Task instructions
Since only the total matters, count the lines of these entries containing the word "FLEE" and write that total alone.

[[ Source material, beginning ]]

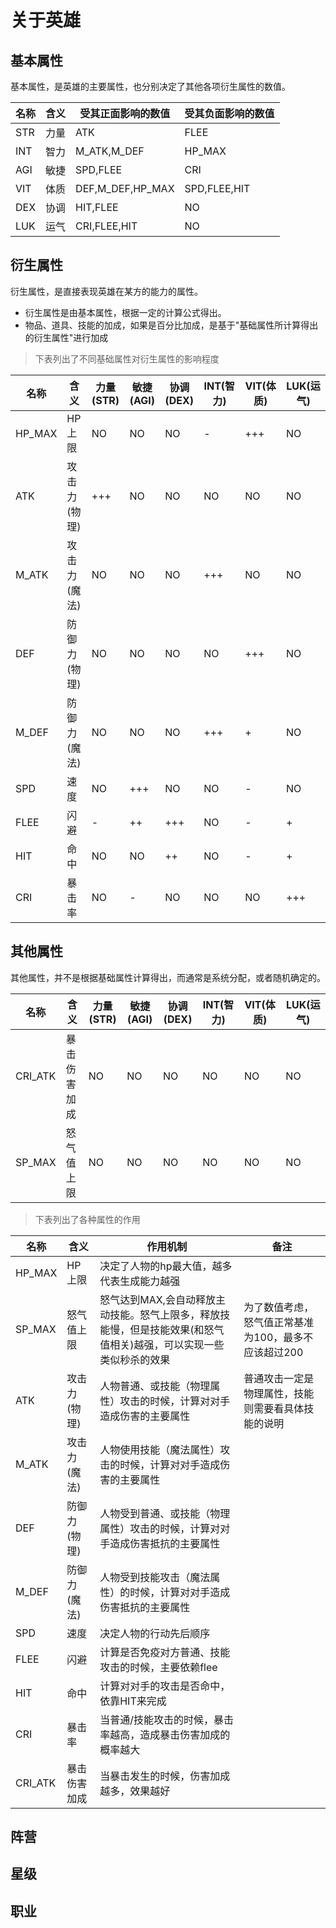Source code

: # 关于英雄


## 基本属性

基本属性，是英雄的主要属性，也分别决定了其他各项衍生属性的数值。


名称      |           含义|             受其正面影响的数值|       受其负面影响的数值
----|----|----|-----
STR|力量|ATK|FLEE
INT|智力|M_ATK,M_DEF|HP_MAX
AGI|敏捷|SPD,FLEE|CRI
VIT|体质|DEF,M_DEF,HP_MAX|SPD,FLEE,HIT
DEX|协调|HIT,FLEE|NO
LUK|运气|CRI,FLEE,HIT|NO

## 衍生属性

衍生属性，是直接表现英雄在某方的能力的属性。

- 衍生属性是由基本属性，根据一定的计算公式得出。
- 物品、道具、技能的加成，如果是百分比加成，是基于"基础属性所计算得出的衍生属性"进行加成

> 下表列出了不同基础属性对衍生属性的影响程度

名称      |           含义|力量(STR)|敏捷(AGI)|协调(DEX)|INT(智力)|VIT(体质)|LUK(运气)
----|----|----|-----|-----|-----|-----|-----
HP_MAX|HP上限|NO|NO|NO|-|+++|NO
ATK|攻击力(物理)|+++|NO|NO|NO|NO|NO
M_ATK|攻击力(魔法)|NO|NO|NO|+++|NO|NO
DEF|防御力(物理)|NO|NO|NO|NO|+++|NO
M_DEF|防御力(魔法)|NO|NO|NO|+++|+|NO
SPD|速度|NO|+++|NO|NO|-|NO
FLEE|闪避|-|++|+++|NO|-|+
HIT|命中|NO|NO|++|NO|-|+
CRI|暴击率|NO|-|NO|NO|NO|+++



## 其他属性

其他属性，并不是根据基础属性计算得出，而通常是系统分配，或者随机确定的。

名称      |           含义|力量(STR)|敏捷(AGI)|协调(DEX)|INT(智力)|VIT(体质)|LUK(运气)
----|----|----|-----|-----|-----|-----|-----
CRI_ATK|暴击伤害加成|NO|NO|NO|NO|NO|NO
SP_MAX|怒气值上限|NO|NO|NO|NO|NO|NO

> 下表列出了各种属性的作用


名称      |           含义|作用机制|备注
----|----|----|------
HP_MAX|HP上限|决定了人物的hp最大值，越多代表生成能力越强|
SP_MAX|怒气值上限|怒气达到MAX,会自动释放主动技能。怒气上限多，释放技能慢，但是技能效果(和怒气值相关)越强，可以实现一些类似秒杀的效果|为了数值考虑，怒气值正常基准为100，最多不应该超过200
ATK|攻击力(物理)|人物普通、或技能（物理属性）攻击的时候，计算对对手造成伤害的主要属性|普通攻击一定是物理属性，技能则需要看具体技能的说明
M_ATK|攻击力(魔法)|人物使用技能（魔法属性）攻击的时候，计算对对手造成伤害的主要属性|
DEF|防御力(物理)|人物受到普通、或技能（物理属性）攻击的时候，计算对对手造成伤害抵抗的主要属性|
M_DEF|防御力(魔法)|人物受到技能攻击（魔法属性）的时候，计算对对手造成伤害抵抗的主要属性|
SPD|速度|决定人物的行动先后顺序|
FLEE|闪避|计算是否免疫对方普通、技能攻击的时候，主要依赖flee|
HIT|命中|计算对对手的攻击是否命中，依靠HIT来完成|
CRI|暴击率|当普通/技能攻击的时候，暴击率越高，造成暴击伤害加成的概率越大|
CRI_ATK|暴击伤害加成|当暴击发生的时候，伤害加成越多，效果越好|



## 阵营


## 星级


## 职业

[[ Source material, end ]]

Solution to this problem
7